Long answer: For homogeneous objects, density can be defined as you said, $m/V$, with $m$ denoting mass and $V$ its volume. However, if your object is not homogeneous, the density is a function of the space coordinates within the object: $$ \rho(x, y, z) = \lim_{\Delta V \rightarrow 0} \frac{\Delta m(x, y, z)}{\Delta V} $$ i.e. the mass inside an infinitesimal volume around the given coordinates, divided by that infinitesimal volume. Think of a plum pudding: The density at the raisins is different from the density at dough.

For probability, it is basically the same: $$ f(x, y, z) = \lim_{\Delta V \rightarrow 0} \frac{\Delta F(x, y, z)}{\Delta V} $$ where $f$ is the probability density function (PDF) and $F$ the cumulative density function (CDF), so that $\Delta F$ is the infinitesimal probability in the infinitesimal volume $\Delta V$ in the vicinity of coordinates $(x, y, z)$ in the space over which $F$ is defined.

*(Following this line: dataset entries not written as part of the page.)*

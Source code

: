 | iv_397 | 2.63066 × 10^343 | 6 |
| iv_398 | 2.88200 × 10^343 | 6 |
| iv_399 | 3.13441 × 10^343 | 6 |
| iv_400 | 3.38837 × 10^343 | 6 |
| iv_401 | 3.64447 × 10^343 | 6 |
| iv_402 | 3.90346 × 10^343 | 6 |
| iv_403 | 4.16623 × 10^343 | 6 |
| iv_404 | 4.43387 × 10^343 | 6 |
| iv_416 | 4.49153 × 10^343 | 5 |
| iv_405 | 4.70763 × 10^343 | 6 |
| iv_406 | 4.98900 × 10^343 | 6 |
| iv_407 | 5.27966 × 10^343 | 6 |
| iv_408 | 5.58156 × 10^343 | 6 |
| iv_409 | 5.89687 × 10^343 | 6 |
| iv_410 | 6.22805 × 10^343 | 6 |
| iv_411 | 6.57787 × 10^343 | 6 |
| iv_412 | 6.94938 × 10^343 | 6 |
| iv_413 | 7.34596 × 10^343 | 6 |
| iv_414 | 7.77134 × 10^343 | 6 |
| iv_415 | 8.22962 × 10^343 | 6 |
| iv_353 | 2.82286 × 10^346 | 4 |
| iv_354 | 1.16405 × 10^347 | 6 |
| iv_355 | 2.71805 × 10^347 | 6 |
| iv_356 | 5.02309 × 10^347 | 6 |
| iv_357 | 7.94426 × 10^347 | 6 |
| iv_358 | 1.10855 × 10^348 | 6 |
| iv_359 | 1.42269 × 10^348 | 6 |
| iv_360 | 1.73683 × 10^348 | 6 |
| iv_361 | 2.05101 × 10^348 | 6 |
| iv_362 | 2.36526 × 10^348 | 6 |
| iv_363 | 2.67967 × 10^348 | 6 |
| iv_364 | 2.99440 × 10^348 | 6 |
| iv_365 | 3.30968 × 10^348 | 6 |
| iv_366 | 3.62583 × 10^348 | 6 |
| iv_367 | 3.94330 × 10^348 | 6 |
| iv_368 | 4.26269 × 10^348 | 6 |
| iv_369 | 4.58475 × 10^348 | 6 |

Now, we happen to live in a physical world with three space dimensions, but we are not limited to defining probabilities just over space. In practice, it is much more common to work with probabilities defined over a single dimension, say, $x$. Then the above simplifies to $$ f(x) = \lim_{\Delta x \rightarrow 0} \frac{\Delta F(x)}{\Delta x} = \lim_{\Delta x \rightarrow 0} \frac{F(x+\Delta x) - F(x)}{\Delta x} $$ But, of course, depending on your probability model, $F$ and $f$ can be defined over any number of dimensions.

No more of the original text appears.